■ What is needed:
Without any pictures, the records below should be reproduced exactly.

■ Rendered images with source text:
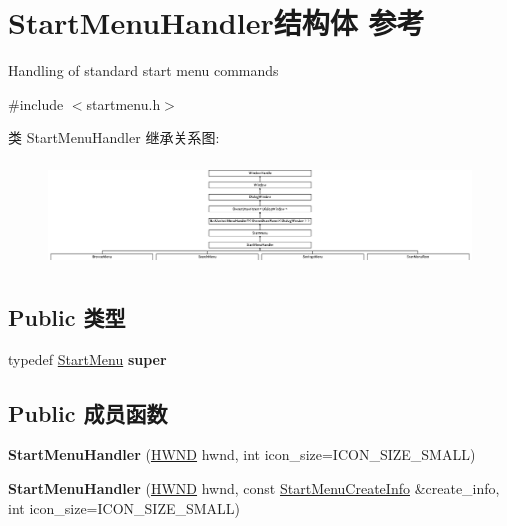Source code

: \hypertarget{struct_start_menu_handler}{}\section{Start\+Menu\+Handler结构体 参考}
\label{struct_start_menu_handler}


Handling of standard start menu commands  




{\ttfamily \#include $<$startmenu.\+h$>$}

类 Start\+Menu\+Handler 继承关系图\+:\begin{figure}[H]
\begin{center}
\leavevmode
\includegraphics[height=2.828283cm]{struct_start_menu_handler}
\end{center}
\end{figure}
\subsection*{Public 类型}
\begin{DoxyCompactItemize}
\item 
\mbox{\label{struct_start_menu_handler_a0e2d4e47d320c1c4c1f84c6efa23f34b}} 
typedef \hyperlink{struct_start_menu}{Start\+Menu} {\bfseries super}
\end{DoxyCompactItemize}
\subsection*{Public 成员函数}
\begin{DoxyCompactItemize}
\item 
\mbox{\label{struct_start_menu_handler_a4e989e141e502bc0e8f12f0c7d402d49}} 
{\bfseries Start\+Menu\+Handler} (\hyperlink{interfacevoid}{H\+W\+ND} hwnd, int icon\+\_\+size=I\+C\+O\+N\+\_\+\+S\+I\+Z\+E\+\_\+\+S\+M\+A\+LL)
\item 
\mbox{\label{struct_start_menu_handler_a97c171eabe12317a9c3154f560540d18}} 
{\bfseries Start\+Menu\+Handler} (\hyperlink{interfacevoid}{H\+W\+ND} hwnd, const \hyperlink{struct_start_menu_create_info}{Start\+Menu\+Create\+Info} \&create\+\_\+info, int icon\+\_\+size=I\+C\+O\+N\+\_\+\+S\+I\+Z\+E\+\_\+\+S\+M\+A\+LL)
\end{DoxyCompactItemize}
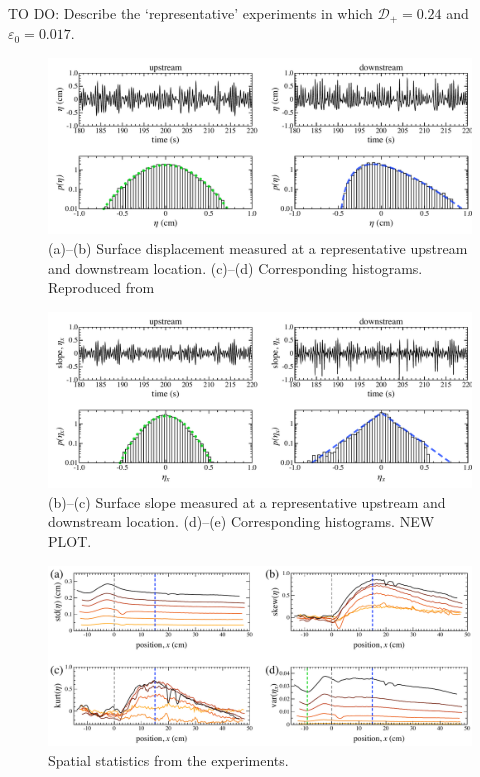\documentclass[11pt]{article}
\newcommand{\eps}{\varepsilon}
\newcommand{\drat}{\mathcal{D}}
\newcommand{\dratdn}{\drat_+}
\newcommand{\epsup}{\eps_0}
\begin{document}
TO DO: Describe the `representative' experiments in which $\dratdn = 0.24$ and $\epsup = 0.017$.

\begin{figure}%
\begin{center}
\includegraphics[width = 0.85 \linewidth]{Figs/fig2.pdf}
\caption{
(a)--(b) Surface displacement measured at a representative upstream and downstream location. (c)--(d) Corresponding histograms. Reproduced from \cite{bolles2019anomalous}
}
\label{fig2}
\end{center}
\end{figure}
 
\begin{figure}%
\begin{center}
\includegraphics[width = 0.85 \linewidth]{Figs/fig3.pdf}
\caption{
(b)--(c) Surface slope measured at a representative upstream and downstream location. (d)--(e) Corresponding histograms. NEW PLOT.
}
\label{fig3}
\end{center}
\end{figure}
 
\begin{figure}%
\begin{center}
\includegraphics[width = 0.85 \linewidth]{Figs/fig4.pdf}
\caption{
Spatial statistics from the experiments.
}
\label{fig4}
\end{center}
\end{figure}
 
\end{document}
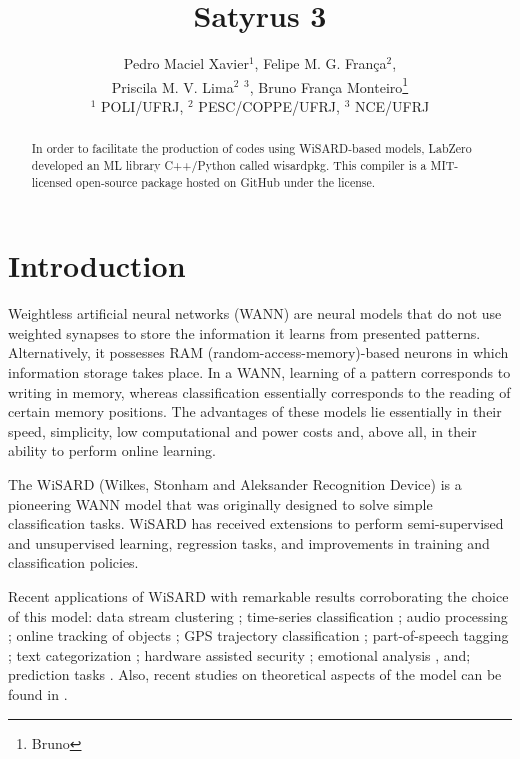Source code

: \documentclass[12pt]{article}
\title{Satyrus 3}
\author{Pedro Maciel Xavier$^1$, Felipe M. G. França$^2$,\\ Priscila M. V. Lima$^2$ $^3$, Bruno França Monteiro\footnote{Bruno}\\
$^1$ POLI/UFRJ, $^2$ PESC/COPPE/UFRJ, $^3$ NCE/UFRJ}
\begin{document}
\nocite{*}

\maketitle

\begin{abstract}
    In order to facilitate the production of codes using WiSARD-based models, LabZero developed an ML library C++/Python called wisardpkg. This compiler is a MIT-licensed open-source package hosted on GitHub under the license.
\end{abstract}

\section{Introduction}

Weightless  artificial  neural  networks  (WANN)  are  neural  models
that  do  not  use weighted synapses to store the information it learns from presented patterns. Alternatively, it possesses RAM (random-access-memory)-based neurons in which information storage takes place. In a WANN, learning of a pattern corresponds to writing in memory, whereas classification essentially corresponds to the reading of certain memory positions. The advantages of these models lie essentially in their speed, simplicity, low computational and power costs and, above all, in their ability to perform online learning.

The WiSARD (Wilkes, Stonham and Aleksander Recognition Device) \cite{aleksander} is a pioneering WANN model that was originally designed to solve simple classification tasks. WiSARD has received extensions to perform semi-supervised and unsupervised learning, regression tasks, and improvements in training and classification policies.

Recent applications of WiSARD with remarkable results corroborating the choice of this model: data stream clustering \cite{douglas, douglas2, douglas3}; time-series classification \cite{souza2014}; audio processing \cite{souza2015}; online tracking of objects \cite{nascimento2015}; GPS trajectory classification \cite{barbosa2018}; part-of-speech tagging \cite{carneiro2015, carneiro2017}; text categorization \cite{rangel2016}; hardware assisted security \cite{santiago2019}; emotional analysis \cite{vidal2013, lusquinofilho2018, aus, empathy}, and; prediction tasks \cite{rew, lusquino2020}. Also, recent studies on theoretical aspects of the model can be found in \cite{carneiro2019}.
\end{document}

■ Answer below:
Source code

: \hypertarget{struct_start_menu_handler}{}\section{Start\+Menu\+Handler结构体 参考}
\label{struct_start_menu_handler}


Handling of standard start menu commands  




{\ttfamily \#include $<$startmenu.\+h$>$}

类 Start\+Menu\+Handler 继承关系图\+:\begin{figure}[H]
\begin{center}
\leavevmode
\includegraphics[height=2.828283cm]{struct_start_menu_handler}
\end{center}
\end{figure}
\subsection*{Public 类型}
\begin{DoxyCompactItemize}
\item 
\mbox{\label{struct_start_menu_handler_a0e2d4e47d320c1c4c1f84c6efa23f34b}} 
typedef \hyperlink{struct_start_menu}{Start\+Menu} {\bfseries super}
\end{DoxyCompactItemize}
\subsection*{Public 成员函数}
\begin{DoxyCompactItemize}
\item 
\mbox{\label{struct_start_menu_handler_a4e989e141e502bc0e8f12f0c7d402d49}} 
{\bfseries Start\+Menu\+Handler} (\hyperlink{interfacevoid}{H\+W\+ND} hwnd, int icon\+\_\+size=I\+C\+O\+N\+\_\+\+S\+I\+Z\+E\+\_\+\+S\+M\+A\+LL)
\item 
\mbox{\label{struct_start_menu_handler_a97c171eabe12317a9c3154f560540d18}} 
{\bfseries Start\+Menu\+Handler} (\hyperlink{interfacevoid}{H\+W\+ND} hwnd, const \hyperlink{struct_start_menu_create_info}{Start\+Menu\+Create\+Info} \&create\+\_\+info, int icon\+\_\+size=I\+C\+O\+N\+\_\+\+S\+I\+Z\+E\+\_\+\+S\+M\+A\+LL)
\end{DoxyCompactItemize}
\documentclass[11pt]{article}
\newcommand{\eps}{\varepsilon}
\newcommand{\drat}{\mathcal{D}}
\newcommand{\dratdn}{\drat_+}
\newcommand{\epsup}{\eps_0}
\begin{document}
TO DO: Describe the `representative' experiments in which $\dratdn = 0.24$ and $\epsup = 0.017$.

\begin{figure}%
\begin{center}
\includegraphics[width = 0.85 \linewidth]{Figs/fig2.pdf}
\caption{
(a)--(b) Surface displacement measured at a representative upstream and downstream location. (c)--(d) Corresponding histograms. Reproduced from \cite{bolles2019anomalous}
}
\label{fig2}
\end{center}
\end{figure}
 
\begin{figure}%
\begin{center}
\includegraphics[width = 0.85 \linewidth]{Figs/fig3.pdf}
\caption{
(b)--(c) Surface slope measured at a representative upstream and downstream location. (d)--(e) Corresponding histograms. NEW PLOT.
}
\label{fig3}
\end{center}
\end{figure}
 
\begin{figure}%
\begin{center}
\includegraphics[width = 0.85 \linewidth]{Figs/fig4.pdf}
\caption{
Spatial statistics from the experiments.
}
\label{fig4}
\end{center}
\end{figure}
 
\end{document}
Source code

: \documentclass[12pt]{article}
\title{Satyrus 3}
\author{Pedro Maciel Xavier$^1$, Felipe M. G. França$^2$,\\ Priscila M. V. Lima$^2$ $^3$, Bruno França Monteiro\footnote{Bruno}\\
$^1$ POLI/UFRJ, $^2$ PESC/COPPE/UFRJ, $^3$ NCE/UFRJ}
\begin{document}
\nocite{*}

\maketitle

\begin{abstract}
    In order to facilitate the production of codes using WiSARD-based models, LabZero developed an ML library C++/Python called wisardpkg. This compiler is a MIT-licensed open-source package hosted on GitHub under the license.
\end{abstract}

\section{Introduction}

Weightless  artificial  neural  networks  (WANN)  are  neural  models
that  do  not  use weighted synapses to store the information it learns from presented patterns. Alternatively, it possesses RAM (random-access-memory)-based neurons in which information storage takes place. In a WANN, learning of a pattern corresponds to writing in memory, whereas classification essentially corresponds to the reading of certain memory positions. The advantages of these models lie essentially in their speed, simplicity, low computational and power costs and, above all, in their ability to perform online learning.

The WiSARD (Wilkes, Stonham and Aleksander Recognition Device) \cite{aleksander} is a pioneering WANN model that was originally designed to solve simple classification tasks. WiSARD has received extensions to perform semi-supervised and unsupervised learning, regression tasks, and improvements in training and classification policies.

Recent applications of WiSARD with remarkable results corroborating the choice of this model: data stream clustering \cite{douglas, douglas2, douglas3}; time-series classification \cite{souza2014}; audio processing \cite{souza2015}; online tracking of objects \cite{nascimento2015}; GPS trajectory classification \cite{barbosa2018}; part-of-speech tagging \cite{carneiro2015, carneiro2017}; text categorization \cite{rangel2016}; hardware assisted security \cite{santiago2019}; emotional analysis \cite{vidal2013, lusquinofilho2018, aus, empathy}, and; prediction tasks \cite{rew, lusquino2020}. Also, recent studies on theoretical aspects of the model can be found in \cite{carneiro2019}.
\end{document}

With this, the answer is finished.